■ **TASK REQUIREMENTS**
In the entries below, the word "minimal" appears on some lines. Copy each of those lines.
DATASET ENTRIES: Begin
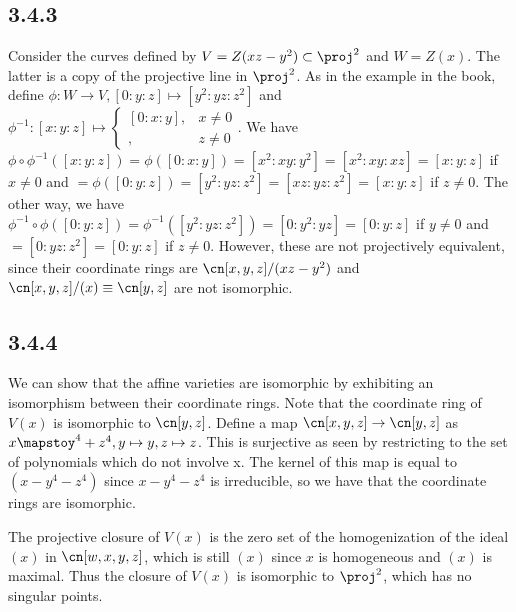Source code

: \documentclass{article}
\begin{document}
\subsection*{3.4.3}
Consider the curves defined by $V=Z(xz-y^2)\subset\proj^2$ and $W=Z(x)$. The latter is a copy of the projective line in $\proj^2$. As in the example in the book, define $\phi:W\to V, [0:y:z]\mapsto [y^2:yz:z^2]$ and $\phi^{-1}:[x:y:z]\mapsto\begin{cases}[0:x:y],&x\neq0\\[0:y:z],&z\neq0\end{cases}$. We have $\phi\circ\phi^{-1}([x:y:z])=\phi([0:x:y])=[x^2:xy:y^2]=[x^2:xy:xz]=[x:y:z]$ if $x\neq0$ and $=\phi([0:y:z])=[y^2:yz:z^2]=[xz:yz:z^2]=[x:y:z]$ if $z\neq0$. The other way, we have $\phi^{-1}\circ\phi([0:y:z])=\phi^{-1}([y^2:yz:z^2])=[0:y^2:yz]=[0:y:z]$ if $y\neq0$ and $=[0:yz:z^2]=[0:y:z]$ if $z\neq0$. However, these are not projectively equivalent, since their coordinate rings are $\cn[x,y,z]/(xz-y^2)$ and $\cn[x,y,z]/(x)\equiv\cn[y,z]$ are not isomorphic.
\subsection*{3.4.4}
We can show that the affine varieties are isomorphic by exhibiting an isomorphism between their coordinate rings. Note that the coordinate ring of $V(x)$ is isomorphic to $\cn[y,z]$. Define a map $\cn[x,y,z]\to\cn[y,z]$ as $x\mapstoy^4+z^4, y\mapsto y, z\mapsto z$. This is surjective as seen by restricting to the set of polynomials which do not involve x. The kernel of this map is equal to $(x-y^4-z^4)$ since $x-y^4-z^4$ is irreducible, so we have that the coordinate rings are isomorphic.

The projective closure of $V(x)$ is the zero set of the homogenization of the ideal $(x)$ in $\cn[w,x,y,z]$, which is still $(x)$ since $x$ is homogeneous and $(x)$ is maximal. Thus the closure of $V(x)$ is isomorphic to $\proj^2$, which has no singular points. 
\end{document}
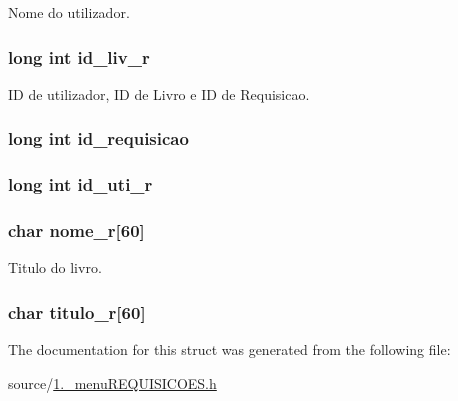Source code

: Nome do utilizador. 

\hypertarget{structrequisicao_af636ce6e374d3e55eeb00565c29faf01}{
\subsubsection[{id\+\_\+liv\+\_\+r}]{\setlength{\rightskip}{0pt plus 5cm}long int id\+\_\+liv\+\_\+r}}\label{structrequisicao_af636ce6e374d3e55eeb00565c29faf01}


I\+D de utilizador, I\+D de Livro e I\+D de Requisicao. 

\hypertarget{structrequisicao_a83bcbbb52167d11b977097b6e3c282c9}{
\subsubsection[{id\+\_\+requisicao}]{\setlength{\rightskip}{0pt plus 5cm}long int id\+\_\+requisicao}}\label{structrequisicao_a83bcbbb52167d11b977097b6e3c282c9}
\hypertarget{structrequisicao_a46ba42e509577cf7ad9429d2293ff577}{
\subsubsection[{id\+\_\+uti\+\_\+r}]{\setlength{\rightskip}{0pt plus 5cm}long int id\+\_\+uti\+\_\+r}}\label{structrequisicao_a46ba42e509577cf7ad9429d2293ff577}
\hypertarget{structrequisicao_a1c7ba6d3e1e3e317652826e28fd517aa}{
\subsubsection[{nome\+\_\+r}]{\setlength{\rightskip}{0pt plus 5cm}char nome\+\_\+r\mbox{[}60\mbox{]}}}\label{structrequisicao_a1c7ba6d3e1e3e317652826e28fd517aa}


Titulo do livro. 

\hypertarget{structrequisicao_aa943485cb21e39e8c25250f36453db59}{
\subsubsection[{titulo\+\_\+r}]{\setlength{\rightskip}{0pt plus 5cm}char titulo\+\_\+r\mbox{[}60\mbox{]}}}\label{structrequisicao_aa943485cb21e39e8c25250f36453db59}


The documentation for this struct was generated from the following file\+:\begin{DoxyCompactItemize}
\item 
source/\hyperlink{1_83__menu_r_e_q_u_i_s_i_c_o_e_s_8h}{1.\+\_\+menu\+R\+E\+Q\+U\+I\+S\+I\+C\+O\+E\+S.\+h}\end{DoxyCompactItemize}
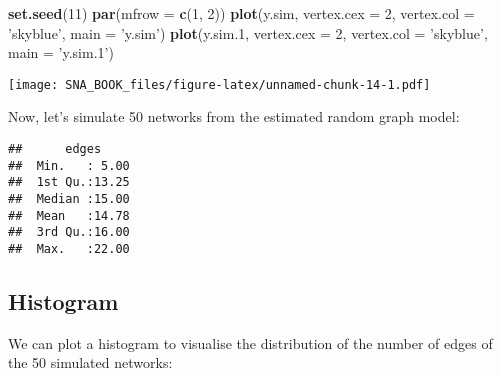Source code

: \documentclass[]{book}
\newenvironment{Shaded}{\begin{snugshade}}{\end{snugshade}}
\newcommand{\KeywordTok}[1]{\textcolor[rgb]{0.13,0.29,0.53}{\textbf{{#1}}}}
\newcommand{\DataTypeTok}[1]{\textcolor[rgb]{0.13,0.29,0.53}{{#1}}}
\newcommand{\DecValTok}[1]{\textcolor[rgb]{0.00,0.00,0.81}{{#1}}}
\newcommand{\FloatTok}[1]{\textcolor[rgb]{0.00,0.00,0.81}{{#1}}}
\newcommand{\StringTok}[1]{\textcolor[rgb]{0.31,0.60,0.02}{{#1}}}
\newcommand{\CommentTok}[1]{\textcolor[rgb]{0.56,0.35,0.01}{\textit{{#1}}}}
\newcommand{\OtherTok}[1]{\textcolor[rgb]{0.56,0.35,0.01}{{#1}}}
\newcommand{\NormalTok}[1]{{#1}}
\begin{document}
\begin{Shaded}
\begin{Highlighting}[]
\KeywordTok{set.seed}\NormalTok{(}\DecValTok{11}\NormalTok{)}
\KeywordTok{par}\NormalTok{(}\DataTypeTok{mfrow =} \KeywordTok{c}\NormalTok{(}\DecValTok{1}\NormalTok{, }\DecValTok{2}\NormalTok{))}
\KeywordTok{plot}\NormalTok{(y.sim, }\DataTypeTok{vertex.cex =} \DecValTok{2}\NormalTok{, }\DataTypeTok{vertex.col =} \StringTok{'skyblue'}\NormalTok{, }\DataTypeTok{main =} \StringTok{'y.sim'}\NormalTok{)}
\KeywordTok{plot}\NormalTok{(y.sim}\FloatTok{.1}\NormalTok{, }\DataTypeTok{vertex.cex =} \DecValTok{2}\NormalTok{, }\DataTypeTok{vertex.col =} \StringTok{'skyblue'}\NormalTok{, }\DataTypeTok{main =} \StringTok{'y.sim.1'}\NormalTok{)}
\end{Highlighting}
\end{Shaded}

\texttt{[image: SNA\_BOOK\_files/figure-latex/unnamed-chunk-14-1.pdf]}

Now, let's simulate 50 networks from the estimated random graph model:

\begin{Shaded}
\end{Shaded}

\begin{verbatim}
##      edges      
##  Min.   : 5.00  
##  1st Qu.:13.25  
##  Median :15.00  
##  Mean   :14.78  
##  3rd Qu.:16.00  
##  Max.   :22.00
\end{verbatim}

\subsection{Histogram}\label{histogram}

We can plot a histogram to visualise the distribution of the number of
edges of the 50 simulated networks:
\end{document}
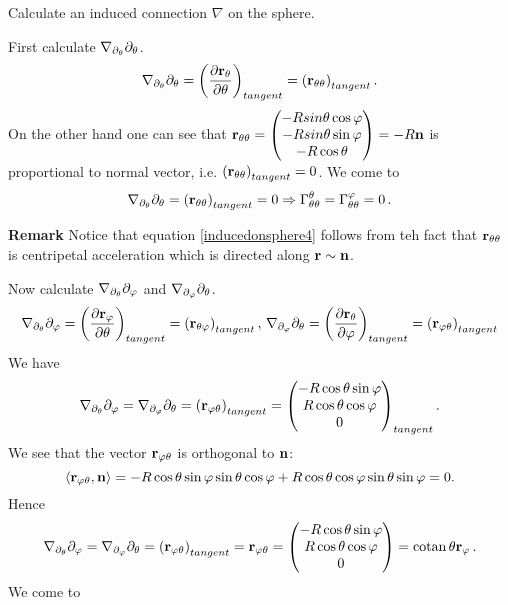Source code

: \documentclass[12pt]{article}
\theoremstyle{theorem}
\numberwithin{equation}{section}
\begin{document}
Calculate an induced connection  $\nabla$ on the sphere.

First calculate $\nabla_{\partial_\theta}\partial_\theta$.
\begin{equation*}
    \nabla_{\partial_\theta}\partial_\theta=\left({\partial {\bf r}_\theta\over \partial\theta}\right)_{tangent}=
    \left({\bf r}_{\theta\theta}\right)_{tangent}.
\end{equation*}
On the other hand one can see that ${\bf r}_{\theta\theta}=\begin{pmatrix}
            -Rsin\theta\cos\varphi\cr
            -Rsin\theta\sin\varphi\cr
            -R\cos\theta\cr
                  \end{pmatrix}=-R{\bf n}$ is proportional to normal vector, i.e. $\left({\bf r}_{\theta\theta}\right)_{tangent}=0$.
                  We come to
\begin{equation}\label{inducedonsphere4}
    \nabla_{\partial_\theta}\partial_\theta=\left({\bf r}_{\theta\theta}\right)_{tangent}=0 \Rightarrow
    \Gamma^\theta_{\theta\theta}=\Gamma^\varphi_{\theta\theta}=0\,.
\end{equation}

{\bf Remark}  Notice that equation \eqref{inducedonsphere4}
follows from teh fact that ${\bf r}_{\theta\theta}$
is centripetal acceleration which is directed along 
${\bf r}\sim {\bf n}$.

\smallskip 



Now calculate $\nabla_{\partial_\theta}\partial_\varphi$ and $\nabla_{\partial_\varphi}\partial_\theta$.
\begin{equation*}
    \nabla_{\partial_\theta}\partial_\varphi=\left({\partial {\bf r}_\varphi\over \partial\theta}\right)_{tangent}=
    \left({\bf r}_{\theta\varphi}\right)_{tangent},\,
    \nabla_{\partial_\varphi}\partial_\theta=\left({\partial {\bf r}_\theta\over \partial\varphi}\right)_{tangent}=
    \left({\bf r}_{\varphi\theta}\right)_{tangent}
\end{equation*}
 We have
           $$
           \nabla_{\partial_\theta}\partial_\varphi=\nabla_{\partial_\varphi}\partial_\theta=\left({\bf r}_{\varphi\theta}\right)_{tangent}=
           \begin{pmatrix}
            -R\cos\theta\sin\varphi\cr
            R\cos\theta\cos\varphi\cr
            0\cr
                  \end{pmatrix}_{tangent}.
           $$
We see that the vector ${\bf r}_{\varphi\theta}$ is orthogonal to ${\bf n}$:
\begin{equation*}
     \langle{\bf r}_{\varphi\theta},{\bf n}\rangle=-R\cos\theta\sin\varphi \sin\theta\cos\varphi+
     R\cos\theta\cos\varphi\sin\theta\sin\varphi=0.
\end{equation*}
Hence
\begin{equation*}
 \nabla_{\partial_\theta}\partial_\varphi=\nabla_{\partial_\varphi}\partial_\theta=
 \left({\bf r}_{\varphi\theta}\right)_{tangent}={\bf r}_{\varphi\theta}=
 \begin{pmatrix}
            -R\cos\theta\sin\varphi\cr
            R\cos\theta\cos\varphi\cr
            0\cr
                  \end{pmatrix}=
                  {\rm cotan\,}\theta  {\bf r}_\varphi\,.
\end{equation*}
We come to
\end{document}
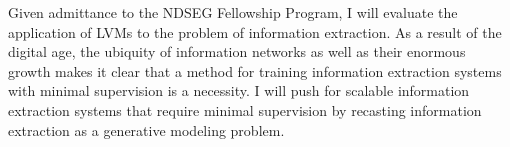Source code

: \documentclass[12pt]{article}
\begin{document}
\begin{comment}
We will evaluate our initial approach on the Rotowire dataset, and
extensions to our model that will include entity tracking and event resolution on the 
automatic content extraction (ACE) \citep{ace2004} and the Text Analysis Conference's
Streaming Multimedia Knowledge Base Population (SM-KBP) datasets.
We expect the variance of the gradient estimator to be an issue, in particular its
effect on sample complexity. In previous work, we observed that gradient estimators
based on exact inference resulted in better sample complexity than
approximate inference \citep{deng2018attn}, and we expect that controlling the variance 
of the gradient estimator will be of paramount importance for the success of our proposed method.
\end{comment}

Given admittance to the NDSEG Fellowship Program, I will evaluate the application of
LVMs to the problem of information extraction.
As a result of the digital age, the ubiquity of information networks as well as their 
enormous growth makes it clear that a method for training information extraction systems
with minimal supervision is a necessity.
I will push for scalable information extraction systems that require minimal supervision
by recasting information extraction as a generative modeling problem.

\newpage
\end{document}
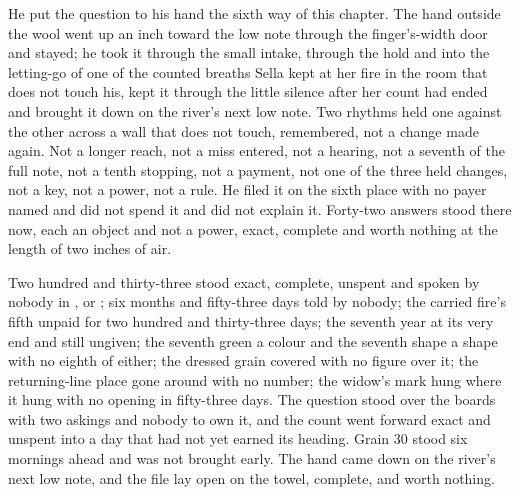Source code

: He put the question to his hand the sixth way of this chapter. The hand outside the wool went up an inch toward the low note through the finger's-width door and stayed; he took it through the small intake, through the hold and into the letting-go of one of the counted breaths Sella kept at her fire in the room that does not touch his, kept it through the little silence after her count had ended and brought it down on the river's next low note. Two rhythms held one against the other across a wall that does not touch, remembered, not a change made again. Not a longer reach, not a miss entered, not a hearing, not a seventh of the full note, not a tenth stopping, not a payment, not one of the three held changes, not a key, not a power, not a rule. He filed it on the sixth place with no payer named and did not spend it and did not explain it. Forty-two answers stood there now, each an object and not a power, exact, complete and worth nothing at the length of two inches of air.

Two hundred and thirty-three stood exact, complete, unspent and spoken by nobody in ,  or ; six months and fifty-three days told by nobody; the carried fire's fifth unpaid for two hundred and thirty-three days; the seventh year at its very end and still ungiven; the seventh green a colour and the seventh shape a shape with no eighth of either; the dressed grain covered with no figure over it; the returning-line place gone around with no number; the widow's mark hung where it hung with no opening in fifty-three days. The question stood over the boards with two askings and nobody to own it, and the count went forward exact and unspent into a day that had not yet earned its heading. Grain 30 stood six mornings ahead and was not brought early. The hand came down on the river's next low note, and the file lay open on the towel, complete, and worth nothing.
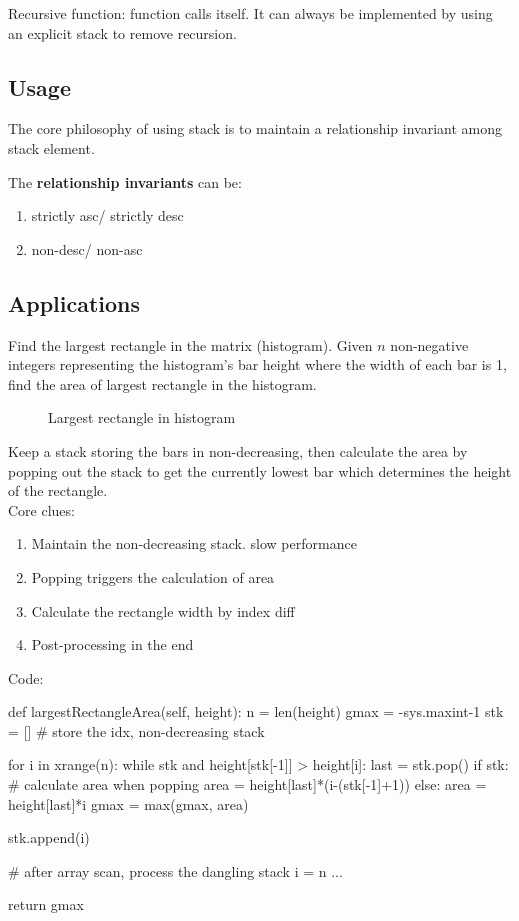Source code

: Recursive function: function calls itself. It can always be implemented by using an explicit stack to remove recursion. 

\subsection{Usage}
The core philosophy of using stack is to maintain a relationship invariant among stack element. 

The \textbf{relationship invariants} can be:
\begin{enumerate}
\item strictly asc/ strictly desc
\item non-desc/ non-asc
\end{enumerate}

\subsection{Applications}
 Find the largest rectangle in the matrix (histogram). Given $n$ non-negative integers representing the histogram's bar height where the width of each bar is 1, find the area of largest rectangle in the histogram. 

\begin{figure}[hbtp]
\centering
{}
\caption{Largest rectangle in histogram}
\label{fig:histogram_area}
\end{figure}

Keep a stack storing the bars in non-decreasing, then calculate the area by popping out the stack to get the currently lowest bar which determines the height of the rectangle.
\\
Core clues:
\begin{enumerate}
\item Maintain the non-decreasing stack. slow performance 
\item Popping triggers the calculation of area
\item Calculate the rectangle width by index diff
\item Post-processing in the end
\end{enumerate}
\newpage
Code:
\begin{python}
def largestRectangleArea(self, height):
    n = len(height)
    gmax = -sys.maxint-1
    stk = []  # store the idx, non-decreasing stack

    for i in xrange(n):
        while stk and height[stk[-1]] > height[i]:
            last = stk.pop()
            if stk:  # calculate area when popping
                area = height[last]*(i-(stk[-1]+1))
            else:
                area = height[last]*i
            gmax = max(gmax, area)

        stk.append(i)

    # after array scan, process the dangling stack
    i = n
    ...

    return gmax
\end{python}

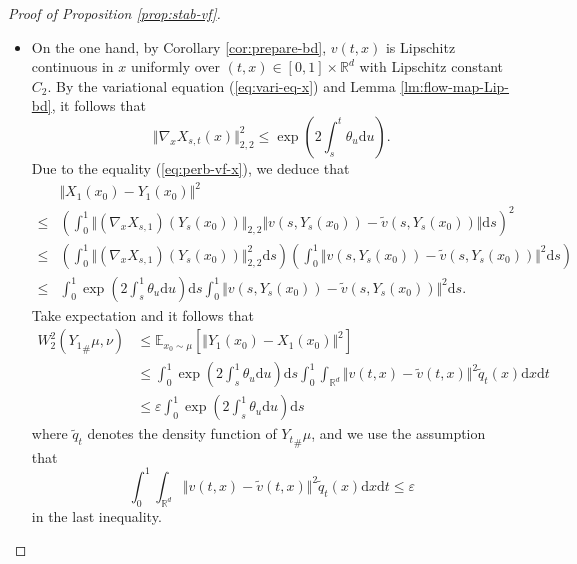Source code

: \documentclass[twoside,11pt]{article}
\def\sR{{\mathbb{R}}}
\newcommand{\E}{\mathbb{E}}
\def\paref#1{(\ref{#1})}
\newcommand{\diff}{\mathrm{d}}
\numberwithin{equation}{section}
\begin{document}
\begin{proof} [Proof of Proposition \ref{prop:stab-vf}]
\begin{itemize}
\item[(i)] On the one hand, by Corollary \ref{cor:prepare-bd}, $v(t, x)$ is Lipschitz continuous in $x$ uniformly over $(t, x) \in [0, 1] \times \sR^d$ with Lipschitz constant $C_2$. By the variational equation \paref{eq:vari-eq-x} and Lemma \ref{lm:flow-map-Lip-bd}, it follows that
\begin{equation*}
    \Vert \nabla_x X_{s,t}(x) \Vert_{2,2}^2 \le \exp \left( 2 \int_s^t \theta_u \diff u \right).
\end{equation*}
Due to the equality \paref{eq:perb-vf-x}, we deduce that
\begin{align*}
        & \Vert X_1(x_0) - Y_1(x_0) \Vert^2 \\
    \le & \left( \int_0^1 \Vert (\nabla_x X_{s,1}) (Y_s(x_0)) \Vert_{2,2} \Vert v(s, Y_s(x_0)) - \tilde{v}(s, Y_s(x_0)) \Vert \diff s \right)^2 \\
    \le & \left( \int_0^1 \Vert (\nabla_x X_{s,1}) (Y_s(x_0)) \Vert_{2,2}^2 \diff s \right)
    \left( \int_0^1 \Vert v(s, Y_s(x_0)) - \tilde{v}(s, Y_s(x_0)) \Vert^2 \diff s \right) \\
    \le & \int_0^1 \exp \left( 2 \int_s^1 \theta_u \diff u \right) \diff s \int_0^1 \Vert v(s, Y_s(x_0)) - \tilde{v}(s, Y_s(x_0)) \Vert^2 \diff s.
\end{align*}
Take expectation and it follows that
\begin{align*}
    W_2^2({Y_1}_{\#} \mu, \nu)
    &\le \E_{x_0 \sim \mu} \left[ \Vert Y_1(x_0) - X_1(x_0) \Vert^2 \right] \\
    &\le \int_0^1 \exp \left( 2 \int_s^1 \theta_u \diff u \right) \diff s \int_0^1 \int_{\sR^d} \Vert v(t, x) - \tilde{v}(t, x) \Vert^2 \tilde{q}_t(x) \diff x \diff t \\
    &\le \varepsilon \int_0^1 \exp \left( 2 \int_s^1 \theta_u \diff u \right) \diff s
\end{align*}
where $\tilde{q}_t$ denotes the density function of ${Y_t}_{\#} \mu$, and we use the assumption that
\begin{equation*}
    \int_0^1 \int_{\sR^d} \Vert v(t, x) - \tilde{v}(t, x) \Vert^2 \tilde{q}_t(x) \diff x \diff t \le \varepsilon
\end{equation*}
in the last inequality.


\end{itemize}
\end{proof}
\end{document}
DATASET ENTRIES: End
■ **RESPONSE TO THE EXERCISE**
with minimal supervision is a necessity.
I will push for scalable information extraction systems that require minimal supervision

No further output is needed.